Who knew teaching kids how to manage money might help them handle it responsibly as adults?

Today writes:

Want your kids to avoid college debt? Start in high school

Stephanie Land graduated from the University of Montana in the spring of 2014 with a B.A. in English, $50,000 in student loan debt and $10,000 in credit-card debt. With student debt so high, the freelance writer and mother of two has given up on her dreams of a house with a yard and nice car.

“I feel like getting my degree was a selfish act that took opportunities away from my kids,” she told TODAY.com. Land, whose parents never provided her with any financial literacy training, now faces loan payments of nearly $500 a month — a burden that’s unaffordable for her.

Land’s story, and the related unhappiness, has become common.
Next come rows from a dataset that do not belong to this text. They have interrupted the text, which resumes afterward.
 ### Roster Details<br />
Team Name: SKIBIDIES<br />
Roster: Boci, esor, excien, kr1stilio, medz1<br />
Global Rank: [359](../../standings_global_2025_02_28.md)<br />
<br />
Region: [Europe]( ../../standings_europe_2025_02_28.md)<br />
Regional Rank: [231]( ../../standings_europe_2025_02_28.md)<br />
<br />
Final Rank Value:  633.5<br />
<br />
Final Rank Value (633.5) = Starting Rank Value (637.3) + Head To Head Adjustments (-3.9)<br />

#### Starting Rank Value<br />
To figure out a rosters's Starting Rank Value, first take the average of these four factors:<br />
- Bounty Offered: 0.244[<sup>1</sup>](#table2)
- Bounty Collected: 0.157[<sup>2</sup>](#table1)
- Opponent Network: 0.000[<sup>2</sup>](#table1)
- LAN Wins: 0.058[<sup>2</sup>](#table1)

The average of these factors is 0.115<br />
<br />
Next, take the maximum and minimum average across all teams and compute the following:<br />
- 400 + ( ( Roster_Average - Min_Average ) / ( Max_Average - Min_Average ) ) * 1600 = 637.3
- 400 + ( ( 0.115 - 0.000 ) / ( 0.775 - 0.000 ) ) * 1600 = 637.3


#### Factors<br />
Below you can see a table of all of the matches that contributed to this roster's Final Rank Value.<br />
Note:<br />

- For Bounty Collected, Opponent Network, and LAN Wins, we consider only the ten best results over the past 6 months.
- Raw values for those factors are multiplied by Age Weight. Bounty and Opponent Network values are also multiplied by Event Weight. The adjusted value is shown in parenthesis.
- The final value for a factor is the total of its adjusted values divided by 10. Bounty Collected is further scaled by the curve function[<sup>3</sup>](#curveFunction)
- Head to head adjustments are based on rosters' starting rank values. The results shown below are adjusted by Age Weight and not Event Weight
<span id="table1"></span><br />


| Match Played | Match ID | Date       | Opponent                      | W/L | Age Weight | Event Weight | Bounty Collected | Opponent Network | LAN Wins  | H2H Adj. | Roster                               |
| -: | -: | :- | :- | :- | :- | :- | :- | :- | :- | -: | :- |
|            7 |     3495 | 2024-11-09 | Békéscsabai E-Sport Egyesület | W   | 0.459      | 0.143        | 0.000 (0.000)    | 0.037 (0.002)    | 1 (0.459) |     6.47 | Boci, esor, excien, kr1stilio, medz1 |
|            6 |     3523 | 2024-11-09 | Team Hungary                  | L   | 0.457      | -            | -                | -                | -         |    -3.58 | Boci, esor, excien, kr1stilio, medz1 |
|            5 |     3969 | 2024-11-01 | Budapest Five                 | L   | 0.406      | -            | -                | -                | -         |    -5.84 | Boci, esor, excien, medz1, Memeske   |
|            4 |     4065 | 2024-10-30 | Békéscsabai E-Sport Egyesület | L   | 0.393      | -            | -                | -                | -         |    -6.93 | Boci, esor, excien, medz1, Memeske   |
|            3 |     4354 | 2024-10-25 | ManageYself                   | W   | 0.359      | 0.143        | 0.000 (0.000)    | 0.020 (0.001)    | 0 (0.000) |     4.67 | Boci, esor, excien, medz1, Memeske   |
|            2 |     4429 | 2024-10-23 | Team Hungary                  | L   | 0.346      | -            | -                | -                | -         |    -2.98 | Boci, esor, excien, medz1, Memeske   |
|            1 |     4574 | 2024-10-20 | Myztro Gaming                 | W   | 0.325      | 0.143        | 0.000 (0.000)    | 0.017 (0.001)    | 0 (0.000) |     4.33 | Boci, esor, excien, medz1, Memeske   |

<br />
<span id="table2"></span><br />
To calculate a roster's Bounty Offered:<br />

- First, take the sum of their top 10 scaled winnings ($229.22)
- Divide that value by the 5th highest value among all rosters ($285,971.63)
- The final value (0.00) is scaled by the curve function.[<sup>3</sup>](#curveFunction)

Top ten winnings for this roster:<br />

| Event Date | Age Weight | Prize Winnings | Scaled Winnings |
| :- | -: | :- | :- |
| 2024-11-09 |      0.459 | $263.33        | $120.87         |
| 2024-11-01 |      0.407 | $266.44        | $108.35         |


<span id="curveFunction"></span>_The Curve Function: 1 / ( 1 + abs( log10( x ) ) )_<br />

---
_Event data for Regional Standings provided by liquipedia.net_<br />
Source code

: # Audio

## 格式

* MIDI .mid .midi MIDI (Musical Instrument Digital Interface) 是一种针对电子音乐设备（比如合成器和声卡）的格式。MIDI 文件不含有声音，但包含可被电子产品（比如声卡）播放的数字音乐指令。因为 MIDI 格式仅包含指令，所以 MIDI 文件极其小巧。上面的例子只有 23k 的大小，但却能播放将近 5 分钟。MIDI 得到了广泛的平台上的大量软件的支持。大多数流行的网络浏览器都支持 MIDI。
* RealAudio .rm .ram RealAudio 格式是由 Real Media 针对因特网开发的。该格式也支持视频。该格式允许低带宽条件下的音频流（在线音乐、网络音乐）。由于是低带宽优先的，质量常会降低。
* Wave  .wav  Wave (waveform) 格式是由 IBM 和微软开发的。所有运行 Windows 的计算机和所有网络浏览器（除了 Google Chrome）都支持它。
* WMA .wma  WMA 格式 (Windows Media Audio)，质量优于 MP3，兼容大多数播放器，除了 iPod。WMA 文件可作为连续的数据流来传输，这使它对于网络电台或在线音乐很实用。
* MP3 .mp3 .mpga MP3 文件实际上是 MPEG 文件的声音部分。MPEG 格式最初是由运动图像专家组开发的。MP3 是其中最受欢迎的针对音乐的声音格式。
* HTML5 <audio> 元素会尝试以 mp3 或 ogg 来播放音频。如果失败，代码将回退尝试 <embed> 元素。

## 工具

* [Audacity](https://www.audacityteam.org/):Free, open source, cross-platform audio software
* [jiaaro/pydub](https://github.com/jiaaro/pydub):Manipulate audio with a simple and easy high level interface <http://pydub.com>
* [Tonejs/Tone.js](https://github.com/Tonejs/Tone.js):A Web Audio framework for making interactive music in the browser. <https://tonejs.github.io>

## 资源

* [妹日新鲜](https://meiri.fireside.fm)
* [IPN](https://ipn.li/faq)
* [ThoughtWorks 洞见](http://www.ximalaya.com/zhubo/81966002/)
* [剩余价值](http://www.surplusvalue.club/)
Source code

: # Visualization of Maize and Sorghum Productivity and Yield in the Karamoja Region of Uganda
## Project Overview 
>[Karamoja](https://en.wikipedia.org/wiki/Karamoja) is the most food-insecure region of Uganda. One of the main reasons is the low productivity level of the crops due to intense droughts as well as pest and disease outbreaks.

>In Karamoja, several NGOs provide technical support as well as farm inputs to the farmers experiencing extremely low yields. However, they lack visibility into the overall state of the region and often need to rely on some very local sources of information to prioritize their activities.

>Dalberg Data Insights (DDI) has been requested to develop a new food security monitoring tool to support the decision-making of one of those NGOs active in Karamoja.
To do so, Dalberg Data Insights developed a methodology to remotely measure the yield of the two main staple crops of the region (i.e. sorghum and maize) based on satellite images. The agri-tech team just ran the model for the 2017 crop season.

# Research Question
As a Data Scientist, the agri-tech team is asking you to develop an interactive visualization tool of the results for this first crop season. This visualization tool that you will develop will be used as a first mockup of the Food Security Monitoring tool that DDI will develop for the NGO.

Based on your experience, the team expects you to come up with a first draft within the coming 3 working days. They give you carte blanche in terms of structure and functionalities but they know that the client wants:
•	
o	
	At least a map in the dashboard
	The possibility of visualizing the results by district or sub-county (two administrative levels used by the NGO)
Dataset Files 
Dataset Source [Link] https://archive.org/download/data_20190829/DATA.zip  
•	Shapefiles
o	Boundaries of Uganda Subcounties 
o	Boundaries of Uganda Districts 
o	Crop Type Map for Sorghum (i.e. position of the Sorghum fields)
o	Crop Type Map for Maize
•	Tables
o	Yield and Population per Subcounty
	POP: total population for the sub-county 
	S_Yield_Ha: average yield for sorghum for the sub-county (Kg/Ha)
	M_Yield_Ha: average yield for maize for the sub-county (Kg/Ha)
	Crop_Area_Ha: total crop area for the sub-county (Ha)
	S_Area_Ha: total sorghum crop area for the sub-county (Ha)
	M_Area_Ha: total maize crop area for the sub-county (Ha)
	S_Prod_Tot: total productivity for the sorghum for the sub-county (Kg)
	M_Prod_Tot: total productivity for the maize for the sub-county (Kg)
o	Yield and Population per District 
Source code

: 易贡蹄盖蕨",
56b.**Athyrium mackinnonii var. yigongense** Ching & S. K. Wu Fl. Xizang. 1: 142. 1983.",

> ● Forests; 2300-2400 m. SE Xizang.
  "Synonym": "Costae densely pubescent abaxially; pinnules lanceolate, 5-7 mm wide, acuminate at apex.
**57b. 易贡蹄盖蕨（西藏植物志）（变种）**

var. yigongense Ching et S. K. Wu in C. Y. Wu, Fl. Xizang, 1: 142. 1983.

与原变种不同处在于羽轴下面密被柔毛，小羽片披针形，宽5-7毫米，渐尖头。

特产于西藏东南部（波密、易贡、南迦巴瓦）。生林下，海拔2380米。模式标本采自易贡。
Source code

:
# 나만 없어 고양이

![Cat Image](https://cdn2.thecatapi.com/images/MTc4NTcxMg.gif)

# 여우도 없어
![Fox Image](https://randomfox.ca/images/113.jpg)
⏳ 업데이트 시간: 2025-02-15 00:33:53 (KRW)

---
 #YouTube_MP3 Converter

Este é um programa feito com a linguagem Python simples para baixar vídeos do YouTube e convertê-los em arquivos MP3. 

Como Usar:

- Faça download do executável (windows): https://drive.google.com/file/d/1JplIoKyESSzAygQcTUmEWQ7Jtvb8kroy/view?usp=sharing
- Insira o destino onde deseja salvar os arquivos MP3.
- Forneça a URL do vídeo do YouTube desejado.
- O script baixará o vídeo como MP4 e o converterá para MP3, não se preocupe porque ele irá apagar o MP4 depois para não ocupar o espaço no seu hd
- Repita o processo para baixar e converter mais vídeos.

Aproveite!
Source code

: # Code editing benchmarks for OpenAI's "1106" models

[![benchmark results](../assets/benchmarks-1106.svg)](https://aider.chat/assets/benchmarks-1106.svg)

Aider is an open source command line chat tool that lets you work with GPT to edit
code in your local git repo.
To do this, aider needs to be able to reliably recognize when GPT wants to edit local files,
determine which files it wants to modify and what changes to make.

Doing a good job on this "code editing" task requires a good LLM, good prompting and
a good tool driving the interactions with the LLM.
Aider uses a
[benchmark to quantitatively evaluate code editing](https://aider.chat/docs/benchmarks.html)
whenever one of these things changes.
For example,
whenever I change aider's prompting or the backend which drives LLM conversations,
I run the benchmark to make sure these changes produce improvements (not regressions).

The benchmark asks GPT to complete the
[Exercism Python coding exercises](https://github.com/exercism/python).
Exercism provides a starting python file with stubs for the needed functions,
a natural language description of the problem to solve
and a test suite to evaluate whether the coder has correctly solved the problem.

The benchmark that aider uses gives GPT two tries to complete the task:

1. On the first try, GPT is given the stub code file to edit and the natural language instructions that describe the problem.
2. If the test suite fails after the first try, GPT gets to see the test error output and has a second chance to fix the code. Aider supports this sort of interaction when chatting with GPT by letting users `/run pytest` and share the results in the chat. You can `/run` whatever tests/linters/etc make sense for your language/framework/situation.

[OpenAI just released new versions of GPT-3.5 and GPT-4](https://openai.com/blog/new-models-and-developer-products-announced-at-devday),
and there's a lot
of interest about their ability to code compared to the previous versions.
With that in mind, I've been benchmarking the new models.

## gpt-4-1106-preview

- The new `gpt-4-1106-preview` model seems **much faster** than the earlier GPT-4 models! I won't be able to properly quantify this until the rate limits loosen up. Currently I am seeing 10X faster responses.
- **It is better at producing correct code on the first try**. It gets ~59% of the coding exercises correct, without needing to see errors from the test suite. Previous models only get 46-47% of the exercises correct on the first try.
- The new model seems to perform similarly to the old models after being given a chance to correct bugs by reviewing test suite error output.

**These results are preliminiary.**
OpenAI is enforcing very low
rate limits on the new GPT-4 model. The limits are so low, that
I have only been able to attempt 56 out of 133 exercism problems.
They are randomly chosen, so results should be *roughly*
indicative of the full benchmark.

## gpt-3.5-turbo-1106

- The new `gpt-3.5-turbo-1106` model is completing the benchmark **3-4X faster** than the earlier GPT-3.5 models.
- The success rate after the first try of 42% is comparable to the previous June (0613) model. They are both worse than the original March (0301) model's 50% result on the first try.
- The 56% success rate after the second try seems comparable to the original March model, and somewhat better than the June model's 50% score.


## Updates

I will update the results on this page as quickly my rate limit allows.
In May, the Wall Street Journal’s Real Time Economics blog reported that the class of 2015 entered the workforce as the most indebted class in history. Citing statistics from Edvisor, a group of websites about planning and paying for college, it revealed that the average new graduate is carrying over $35,000 in student loan debt, with nearly 71 percent of bachelor’s-degree recipients graduating with a student loan. In 2013, college graduates also held $3,000 in credit-card debt.

Like Land, many students leave undergraduate programs with considerably higher debt, and this debt adversely affects their future choices. But helping your kids avoid college debt is possible if you start before high school.